Comment by Paul Milligan — March 27, 2008 @ 9:08 pm
Steve – The Senate quite often puts reservations to treaties that we sign. For example, virtually every human rights treaty ratified by the U.S. has a reservation stating it’s not self-executing and requires legislation to enact. Some treaty provisions are self-executing for a variety of reasons, such as pre-existing constitutional rights, but unless a treaty states that it’s self-executing, most treaties need legislation to give it any force domestically.
Comment by Adam Caudle — March 28, 2008 @ 10:26 am
My comment to Paul Milligan’s shrug-off of the international treaties, in this case, the Vienna Convention and the ICJ, is, will you also say “screw them” when U.S. citizens are arrested overseas and not provided with their right to seek their consular authorities and held without proper counsel? This is a terrible precedent for a total disregard of the U.S.’s commitment to international law.
Comment by Hector Vindiola — March 29, 2008 @ 1:57 pm
Paul. It is good to see modern Republicanism in action. You hate the constitution, you hate democracy, you hate anything that does not conform to your own will. Don’t you think it would be better to work harder to be one of these judges than to attack them like you do? You might get further.
Comment by Daniel Thomas — March 29, 2008 @ 2:08 pm
Ken. Your commentary is silly.
US Congress: White is White
SCOTUS: White is White? We don’t understand that. You need to say white is white if you mean that!
US Congress: Ok. white is white.
SCOTUS: white is white? We don’t understand that. You need to say White is White if you mean that!
Really, how long does this silly game have to go on. There is such a thing as “good will” and if SCOTUS wants to it can interpret anything to mean the opposite of what it says.

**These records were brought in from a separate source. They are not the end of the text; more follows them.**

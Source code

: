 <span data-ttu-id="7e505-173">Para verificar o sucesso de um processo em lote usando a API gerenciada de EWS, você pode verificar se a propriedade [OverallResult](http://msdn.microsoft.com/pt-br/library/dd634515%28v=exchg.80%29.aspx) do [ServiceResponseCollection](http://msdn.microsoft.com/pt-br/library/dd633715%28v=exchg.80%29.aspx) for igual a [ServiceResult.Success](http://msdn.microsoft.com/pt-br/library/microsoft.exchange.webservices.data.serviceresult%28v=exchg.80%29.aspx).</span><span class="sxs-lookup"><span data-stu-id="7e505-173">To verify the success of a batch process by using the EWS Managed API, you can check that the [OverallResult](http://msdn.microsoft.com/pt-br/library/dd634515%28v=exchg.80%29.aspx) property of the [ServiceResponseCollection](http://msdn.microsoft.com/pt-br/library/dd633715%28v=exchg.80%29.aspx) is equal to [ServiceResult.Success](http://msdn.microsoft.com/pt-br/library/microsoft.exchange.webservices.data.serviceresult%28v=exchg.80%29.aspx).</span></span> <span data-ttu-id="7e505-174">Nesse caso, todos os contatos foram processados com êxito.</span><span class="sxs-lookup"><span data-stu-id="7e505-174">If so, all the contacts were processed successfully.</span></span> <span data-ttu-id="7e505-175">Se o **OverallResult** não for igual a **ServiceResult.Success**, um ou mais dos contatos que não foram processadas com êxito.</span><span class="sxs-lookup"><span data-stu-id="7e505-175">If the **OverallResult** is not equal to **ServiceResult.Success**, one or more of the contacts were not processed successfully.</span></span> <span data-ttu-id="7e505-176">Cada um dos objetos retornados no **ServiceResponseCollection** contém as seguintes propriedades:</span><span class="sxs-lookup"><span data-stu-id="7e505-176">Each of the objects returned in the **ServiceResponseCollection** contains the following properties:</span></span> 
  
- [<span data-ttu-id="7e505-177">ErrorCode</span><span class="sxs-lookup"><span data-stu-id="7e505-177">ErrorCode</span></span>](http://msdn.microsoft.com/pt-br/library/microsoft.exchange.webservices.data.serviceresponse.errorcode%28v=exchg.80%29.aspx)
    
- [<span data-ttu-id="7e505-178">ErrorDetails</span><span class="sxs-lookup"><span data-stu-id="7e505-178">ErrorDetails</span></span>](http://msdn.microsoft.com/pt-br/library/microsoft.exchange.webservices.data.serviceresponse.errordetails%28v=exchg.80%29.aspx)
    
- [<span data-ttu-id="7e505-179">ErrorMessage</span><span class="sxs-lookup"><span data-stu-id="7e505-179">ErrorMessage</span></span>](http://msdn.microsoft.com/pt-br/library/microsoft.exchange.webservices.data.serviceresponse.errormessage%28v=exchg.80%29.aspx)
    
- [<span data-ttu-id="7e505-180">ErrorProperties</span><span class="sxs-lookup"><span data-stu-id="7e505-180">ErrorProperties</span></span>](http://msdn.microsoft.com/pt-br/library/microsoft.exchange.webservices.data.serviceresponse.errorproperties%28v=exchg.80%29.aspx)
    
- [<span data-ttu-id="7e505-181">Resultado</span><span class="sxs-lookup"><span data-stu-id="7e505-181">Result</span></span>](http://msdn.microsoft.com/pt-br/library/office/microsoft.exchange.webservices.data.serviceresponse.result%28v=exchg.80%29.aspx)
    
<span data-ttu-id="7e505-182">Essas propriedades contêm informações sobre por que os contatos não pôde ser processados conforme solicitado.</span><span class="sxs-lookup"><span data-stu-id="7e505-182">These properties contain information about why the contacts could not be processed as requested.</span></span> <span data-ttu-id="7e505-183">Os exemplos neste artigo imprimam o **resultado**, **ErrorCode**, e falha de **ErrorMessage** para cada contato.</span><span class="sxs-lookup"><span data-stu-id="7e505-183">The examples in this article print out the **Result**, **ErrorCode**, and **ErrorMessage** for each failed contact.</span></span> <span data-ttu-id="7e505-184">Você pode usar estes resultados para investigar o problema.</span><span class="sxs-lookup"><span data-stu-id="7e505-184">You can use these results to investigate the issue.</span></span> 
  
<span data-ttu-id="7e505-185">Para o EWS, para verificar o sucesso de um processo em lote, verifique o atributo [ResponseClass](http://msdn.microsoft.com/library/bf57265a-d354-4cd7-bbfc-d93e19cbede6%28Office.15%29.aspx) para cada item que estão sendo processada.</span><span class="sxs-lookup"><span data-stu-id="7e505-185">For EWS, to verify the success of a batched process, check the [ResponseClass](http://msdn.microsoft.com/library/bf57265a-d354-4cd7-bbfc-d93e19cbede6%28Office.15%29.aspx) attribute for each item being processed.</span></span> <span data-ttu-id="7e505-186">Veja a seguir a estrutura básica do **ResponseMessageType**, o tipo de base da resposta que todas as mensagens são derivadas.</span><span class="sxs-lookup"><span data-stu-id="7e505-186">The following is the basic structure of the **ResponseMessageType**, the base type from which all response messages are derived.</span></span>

Congress can pass another law and you can be sure that will be litigated and the Court will find some other word besides “undertake” to twist the meaning of in order to arrive at their predetermined conclusion .
Comment by Daniel Thomas — March 29, 2008 @ 2:15 pm
Daniel Thomas — just why is it that you equate Paul’s no-nothing isolationism with “modern Republicanism”? And just what make’s you believe that “modern Republicanism” is the equivalent of hating the constitution and hating democracy? If you are the essential Democrat, then it’s just as I suspected, it’s really not worthwhile to try talk to Democrats, because they refuse to listen.